[Saved entries]
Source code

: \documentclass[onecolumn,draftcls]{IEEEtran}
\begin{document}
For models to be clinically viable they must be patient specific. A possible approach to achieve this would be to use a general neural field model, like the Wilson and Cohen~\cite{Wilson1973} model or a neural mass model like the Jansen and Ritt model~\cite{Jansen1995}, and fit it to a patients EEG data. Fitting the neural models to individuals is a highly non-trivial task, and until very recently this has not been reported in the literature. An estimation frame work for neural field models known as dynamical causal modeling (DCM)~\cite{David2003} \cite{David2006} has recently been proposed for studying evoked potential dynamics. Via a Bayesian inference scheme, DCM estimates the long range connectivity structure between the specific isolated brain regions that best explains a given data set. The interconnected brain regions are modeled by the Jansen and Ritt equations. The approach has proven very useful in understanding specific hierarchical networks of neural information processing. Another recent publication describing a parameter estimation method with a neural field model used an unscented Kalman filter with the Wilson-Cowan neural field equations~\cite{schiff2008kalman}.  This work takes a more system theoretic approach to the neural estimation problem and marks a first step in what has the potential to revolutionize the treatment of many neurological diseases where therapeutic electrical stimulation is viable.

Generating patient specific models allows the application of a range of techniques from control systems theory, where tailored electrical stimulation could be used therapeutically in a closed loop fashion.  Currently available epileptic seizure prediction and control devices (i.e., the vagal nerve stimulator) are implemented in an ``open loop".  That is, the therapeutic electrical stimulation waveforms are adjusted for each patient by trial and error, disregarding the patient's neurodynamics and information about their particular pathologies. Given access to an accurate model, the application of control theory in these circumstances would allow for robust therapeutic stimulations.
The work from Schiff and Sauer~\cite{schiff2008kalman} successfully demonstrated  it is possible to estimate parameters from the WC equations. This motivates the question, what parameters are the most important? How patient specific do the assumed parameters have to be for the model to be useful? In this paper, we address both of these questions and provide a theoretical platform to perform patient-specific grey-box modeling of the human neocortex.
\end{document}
---
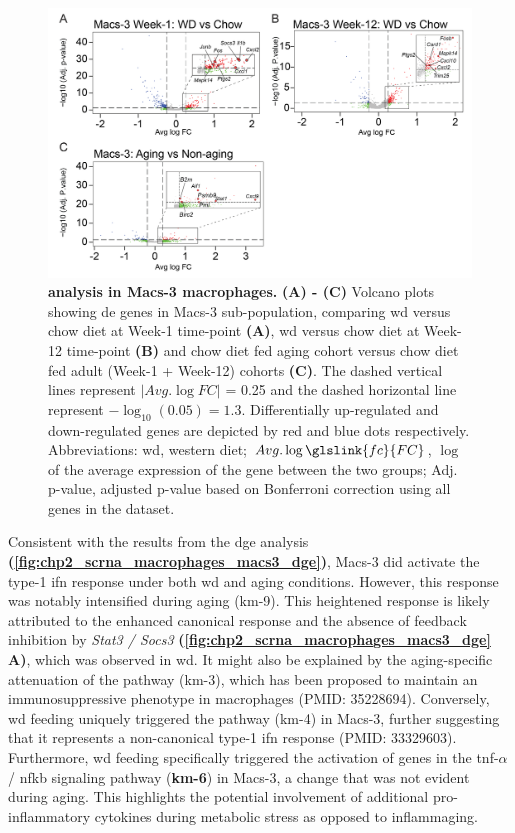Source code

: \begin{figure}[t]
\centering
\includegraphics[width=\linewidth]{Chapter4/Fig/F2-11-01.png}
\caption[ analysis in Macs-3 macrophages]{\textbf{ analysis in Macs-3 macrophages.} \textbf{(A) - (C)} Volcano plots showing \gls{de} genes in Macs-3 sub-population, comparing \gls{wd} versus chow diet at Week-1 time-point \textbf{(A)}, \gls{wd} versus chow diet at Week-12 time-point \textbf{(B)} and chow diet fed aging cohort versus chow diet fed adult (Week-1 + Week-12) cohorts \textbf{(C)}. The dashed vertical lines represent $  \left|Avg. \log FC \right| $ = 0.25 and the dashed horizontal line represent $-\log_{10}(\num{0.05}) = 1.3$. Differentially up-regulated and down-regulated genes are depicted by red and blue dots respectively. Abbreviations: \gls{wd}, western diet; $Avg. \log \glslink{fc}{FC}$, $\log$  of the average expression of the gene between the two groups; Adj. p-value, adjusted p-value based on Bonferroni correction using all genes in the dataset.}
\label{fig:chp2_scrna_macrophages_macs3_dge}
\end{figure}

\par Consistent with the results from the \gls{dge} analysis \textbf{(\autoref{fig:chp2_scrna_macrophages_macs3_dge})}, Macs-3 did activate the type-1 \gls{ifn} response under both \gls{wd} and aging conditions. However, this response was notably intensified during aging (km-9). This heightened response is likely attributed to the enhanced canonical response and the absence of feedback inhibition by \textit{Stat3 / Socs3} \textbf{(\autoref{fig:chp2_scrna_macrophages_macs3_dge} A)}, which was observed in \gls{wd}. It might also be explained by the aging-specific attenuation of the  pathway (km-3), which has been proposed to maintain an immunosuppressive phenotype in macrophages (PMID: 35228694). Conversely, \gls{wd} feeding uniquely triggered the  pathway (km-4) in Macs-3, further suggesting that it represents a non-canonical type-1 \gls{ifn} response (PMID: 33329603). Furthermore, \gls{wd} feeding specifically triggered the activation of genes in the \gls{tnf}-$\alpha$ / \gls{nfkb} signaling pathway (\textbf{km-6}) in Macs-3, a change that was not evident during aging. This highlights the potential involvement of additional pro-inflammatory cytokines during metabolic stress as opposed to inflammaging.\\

→ What to produce
Answer with one number only: how many lines of the entries above include the word "both"?

→ Response area
2